2. The Random Act of Kindness
You were on your way to school with plenty of time to get there. Suddenly, you spied on a grandmother crossing the street. Or a cat in a tree, or a runaway pram or a dreadful traffic accident.
...Of course, you had to stop and help. If you use that last excuse, be sure to have dry blood on your person. Otherwise, it won't be that believable, even if you claim to have washed up.
How could anyone be angry at someone who’s made themselves late due to an impromptu act of kindness? Taking the homeless for a slap-up meal, rescuing a puppy from a swollen stream, helping an old lady down from a tree...
You might have cuddled a crying child or stopped to calm a mate down who's stressing at the wait for exam results.
A bit drastic, but, witnessing a brazen crime and being forced to provide a witness statement at the police station, maybe useful?
And you can always take one idea or two from movies. What about helping a pregnant lady that was just about to go into labour as her water broke while you were casually passing by. May this Sex and The City scene be your inspiration:
The choice is yours and it is only limited by your imagination.
Just don’t use this card too often, your teacher is liable to say that you can perform charitable acts after school.
3. The Blinky Mole
If you routinely wear glasses, the ‘accidental misplacing’ or even breaking of your spectacles can lead to a series of consequences bound to make even the best of us late.
“I’m sorry sir/ma'am, I couldn’t find my glasses.
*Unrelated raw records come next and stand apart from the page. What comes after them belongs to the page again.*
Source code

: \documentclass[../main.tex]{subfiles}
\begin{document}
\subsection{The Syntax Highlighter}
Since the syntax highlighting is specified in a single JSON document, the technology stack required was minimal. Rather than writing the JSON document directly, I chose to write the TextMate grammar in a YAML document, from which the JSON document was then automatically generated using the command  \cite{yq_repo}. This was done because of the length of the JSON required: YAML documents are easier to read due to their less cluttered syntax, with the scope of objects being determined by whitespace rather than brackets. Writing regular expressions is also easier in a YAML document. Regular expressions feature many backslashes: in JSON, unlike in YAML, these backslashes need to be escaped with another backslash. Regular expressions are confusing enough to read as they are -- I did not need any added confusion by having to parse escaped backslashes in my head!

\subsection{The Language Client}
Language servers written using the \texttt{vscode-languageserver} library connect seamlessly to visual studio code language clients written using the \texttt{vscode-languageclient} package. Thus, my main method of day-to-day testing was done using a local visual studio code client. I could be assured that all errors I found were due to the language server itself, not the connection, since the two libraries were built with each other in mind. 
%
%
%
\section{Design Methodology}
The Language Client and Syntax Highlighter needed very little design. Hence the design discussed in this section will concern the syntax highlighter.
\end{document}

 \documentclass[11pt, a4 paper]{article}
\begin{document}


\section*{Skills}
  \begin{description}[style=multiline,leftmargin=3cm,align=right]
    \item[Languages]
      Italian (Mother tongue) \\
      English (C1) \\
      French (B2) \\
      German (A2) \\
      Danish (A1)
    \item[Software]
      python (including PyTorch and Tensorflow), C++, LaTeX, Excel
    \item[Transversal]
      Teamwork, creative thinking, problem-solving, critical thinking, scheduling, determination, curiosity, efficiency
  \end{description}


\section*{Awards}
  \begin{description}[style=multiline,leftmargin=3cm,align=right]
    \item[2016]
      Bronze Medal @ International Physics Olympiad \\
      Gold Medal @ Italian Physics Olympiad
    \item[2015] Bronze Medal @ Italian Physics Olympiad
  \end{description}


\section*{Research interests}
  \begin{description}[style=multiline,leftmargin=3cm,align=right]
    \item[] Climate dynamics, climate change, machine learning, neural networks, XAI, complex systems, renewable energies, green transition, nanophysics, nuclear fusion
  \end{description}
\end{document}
After stumbling around the house, looking for my uniform, put on my sister’s clothes. And then, I got on the wrong bus, which took me to the wrong school...”
In China, South Korea and other East Asian countries, it's quite fashionable to wear glasses frames with no lenses; people do that because it makes them look smarter.
Plenty of foreign ESOL teachers in those countries have been fooled by students turning up to class wearing spectacles most of the time who suddenly appear without them.
In the previous case, quite often, the ESOL teacher asks: "Did you get contact lenses?" only to discover that the frame wearers never needed vision correction, to begin with.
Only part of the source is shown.